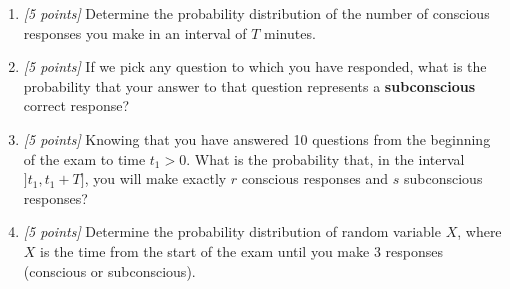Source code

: \documentclass[article,12pt,a4paper]{article}
\newcounter{num}  %
\begin{document}
		\begin{enumerate}
			\item \textit{[5 points]} Determine the probability distribution of the number of conscious responses you make in an interval of \( T \) minutes.
			
			\vspace{6cm}
			
			\item \textit{[5 points]} If we pick any question to which you have responded, what is the probability that your answer to that question represents a \textbf{subconscious} correct response?
				
				\vspace{14cm}
				
			
			\item \textit{[5 points]} Knowing that you have answered 10 questions from the beginning of the exam to time $t_1>0$. What is the probability that, in the interval $]t_1,t_1+T]$, you will make exactly \( r \) conscious responses and \( s \) subconscious responses?
			
			\vspace{12cm}
			
			
			\item \textit{[5 points]} Determine the probability distribution of random variable \( X \), where \( X \) is the time from the start of the exam until you make 3 responses (conscious or subconscious).
			
			\vspace{12cm}
			
			
			
			
			
			
		\end{enumerate}
	
	
	\newpage
	
\end{document}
========================================
** Required action **
In the records above, find each line with the word "that" and copy it.

** Output for this exercise **
			\item \textit{[5 points]} If we pick any question to which you have responded, what is the probability that your answer to that question represents a \textbf{subconscious} correct response?
			\item \textit{[5 points]} Knowing that you have answered 10 questions from the beginning of the exam to time $t_1>0$. What is the probability that, in the interval $]t_1,t_1+T]$, you will make exactly \( r \) conscious responses and \( s \) subconscious responses?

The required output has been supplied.